____ Records shown
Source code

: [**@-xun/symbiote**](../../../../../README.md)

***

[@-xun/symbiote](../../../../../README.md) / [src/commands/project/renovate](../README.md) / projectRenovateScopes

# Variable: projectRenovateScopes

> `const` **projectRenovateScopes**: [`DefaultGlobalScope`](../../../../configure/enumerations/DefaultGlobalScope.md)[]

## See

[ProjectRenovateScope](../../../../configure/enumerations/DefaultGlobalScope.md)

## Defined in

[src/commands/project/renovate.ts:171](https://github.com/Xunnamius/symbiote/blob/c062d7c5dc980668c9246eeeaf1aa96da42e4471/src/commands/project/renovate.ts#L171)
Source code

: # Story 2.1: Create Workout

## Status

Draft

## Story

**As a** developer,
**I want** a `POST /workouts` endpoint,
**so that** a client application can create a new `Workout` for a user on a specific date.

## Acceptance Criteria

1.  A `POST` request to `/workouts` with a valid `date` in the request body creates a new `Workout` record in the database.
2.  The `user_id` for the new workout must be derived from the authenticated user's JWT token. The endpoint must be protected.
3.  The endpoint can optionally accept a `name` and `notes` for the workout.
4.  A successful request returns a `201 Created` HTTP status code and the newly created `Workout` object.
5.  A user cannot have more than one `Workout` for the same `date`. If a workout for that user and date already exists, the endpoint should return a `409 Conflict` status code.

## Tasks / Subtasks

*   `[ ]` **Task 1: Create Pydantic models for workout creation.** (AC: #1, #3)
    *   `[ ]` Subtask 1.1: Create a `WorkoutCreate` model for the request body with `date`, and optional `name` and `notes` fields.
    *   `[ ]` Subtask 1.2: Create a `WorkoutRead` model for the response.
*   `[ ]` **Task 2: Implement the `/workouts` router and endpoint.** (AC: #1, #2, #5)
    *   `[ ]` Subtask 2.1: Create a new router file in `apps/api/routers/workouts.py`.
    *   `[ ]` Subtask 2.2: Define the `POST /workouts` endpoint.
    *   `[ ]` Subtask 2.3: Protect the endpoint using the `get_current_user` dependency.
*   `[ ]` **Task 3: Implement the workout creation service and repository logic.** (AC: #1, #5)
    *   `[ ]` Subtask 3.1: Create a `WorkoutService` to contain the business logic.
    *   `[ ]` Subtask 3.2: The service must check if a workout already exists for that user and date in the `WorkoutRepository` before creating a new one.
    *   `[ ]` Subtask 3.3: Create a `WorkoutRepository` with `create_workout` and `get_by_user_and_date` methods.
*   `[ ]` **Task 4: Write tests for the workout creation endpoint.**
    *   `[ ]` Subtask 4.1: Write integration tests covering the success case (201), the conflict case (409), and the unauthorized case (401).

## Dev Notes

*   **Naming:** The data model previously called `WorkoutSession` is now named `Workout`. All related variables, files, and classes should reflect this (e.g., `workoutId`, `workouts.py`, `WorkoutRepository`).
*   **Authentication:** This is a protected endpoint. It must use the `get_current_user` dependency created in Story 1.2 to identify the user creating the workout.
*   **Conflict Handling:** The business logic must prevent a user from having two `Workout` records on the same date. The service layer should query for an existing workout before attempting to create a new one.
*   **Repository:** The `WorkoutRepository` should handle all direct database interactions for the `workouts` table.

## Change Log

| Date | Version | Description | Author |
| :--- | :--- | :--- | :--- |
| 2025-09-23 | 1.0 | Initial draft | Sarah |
________
Your answer should consist of every entry, repeated exactly.

Source code

: [**@-xun/symbiote**](../../../../../README.md)

***

[@-xun/symbiote](../../../../../README.md) / [src/commands/project/renovate](../README.md) / projectRenovateScopes

# Variable: projectRenovateScopes

> `const` **projectRenovateScopes**: [`DefaultGlobalScope`](../../../../configure/enumerations/DefaultGlobalScope.md)[]

## See

[ProjectRenovateScope](../../../../configure/enumerations/DefaultGlobalScope.md)

## Defined in

[src/commands/project/renovate.ts:171](https://github.com/Xunnamius/symbiote/blob/c062d7c5dc980668c9246eeeaf1aa96da42e4471/src/commands/project/renovate.ts#L171)
Source code

: # Story 2.1: Create Workout

## Status

Draft

## Story

**As a** developer,
**I want** a `POST /workouts` endpoint,
**so that** a client application can create a new `Workout` for a user on a specific date.

## Acceptance Criteria

1.  A `POST` request to `/workouts` with a valid `date` in the request body creates a new `Workout` record in the database.
2.  The `user_id` for the new workout must be derived from the authenticated user's JWT token. The endpoint must be protected.
3.  The endpoint can optionally accept a `name` and `notes` for the workout.
4.  A successful request returns a `201 Created` HTTP status code and the newly created `Workout` object.
5.  A user cannot have more than one `Workout` for the same `date`. If a workout for that user and date already exists, the endpoint should return a `409 Conflict` status code.

## Tasks / Subtasks

*   `[ ]` **Task 1: Create Pydantic models for workout creation.** (AC: #1, #3)
    *   `[ ]` Subtask 1.1: Create a `WorkoutCreate` model for the request body with `date`, and optional `name` and `notes` fields.
    *   `[ ]` Subtask 1.2: Create a `WorkoutRead` model for the response.
*   `[ ]` **Task 2: Implement the `/workouts` router and endpoint.** (AC: #1, #2, #5)
    *   `[ ]` Subtask 2.1: Create a new router file in `apps/api/routers/workouts.py`.
    *   `[ ]` Subtask 2.2: Define the `POST /workouts` endpoint.
    *   `[ ]` Subtask 2.3: Protect the endpoint using the `get_current_user` dependency.
*   `[ ]` **Task 3: Implement the workout creation service and repository logic.** (AC: #1, #5)
    *   `[ ]` Subtask 3.1: Create a `WorkoutService` to contain the business logic.
    *   `[ ]` Subtask 3.2: The service must check if a workout already exists for that user and date in the `WorkoutRepository` before creating a new one.
    *   `[ ]` Subtask 3.3: Create a `WorkoutRepository` with `create_workout` and `get_by_user_and_date` methods.
*   `[ ]` **Task 4: Write tests for the workout creation endpoint.**
    *   `[ ]` Subtask 4.1: Write integration tests covering the success case (201), the conflict case (409), and the unauthorized case (401).

## Dev Notes

*   **Naming:** The data model previously called `WorkoutSession` is now named `Workout`. All related variables, files, and classes should reflect this (e.g., `workoutId`, `workouts.py`, `WorkoutRepository`).
*   **Authentication:** This is a protected endpoint. It must use the `get_current_user` dependency created in Story 1.2 to identify the user creating the workout.
*   **Conflict Handling:** The business logic must prevent a user from having two `Workout` records on the same date. The service layer should query for an existing workout before attempting to create a new one.
*   **Repository:** The `WorkoutRepository` should handle all direct database interactions for the `workouts` table.

## Change Log

| Date | Version | Description | Author |
| :--- | :--- | :--- | :--- |
| 2025-09-23 | 1.0 | Initial draft | Sarah |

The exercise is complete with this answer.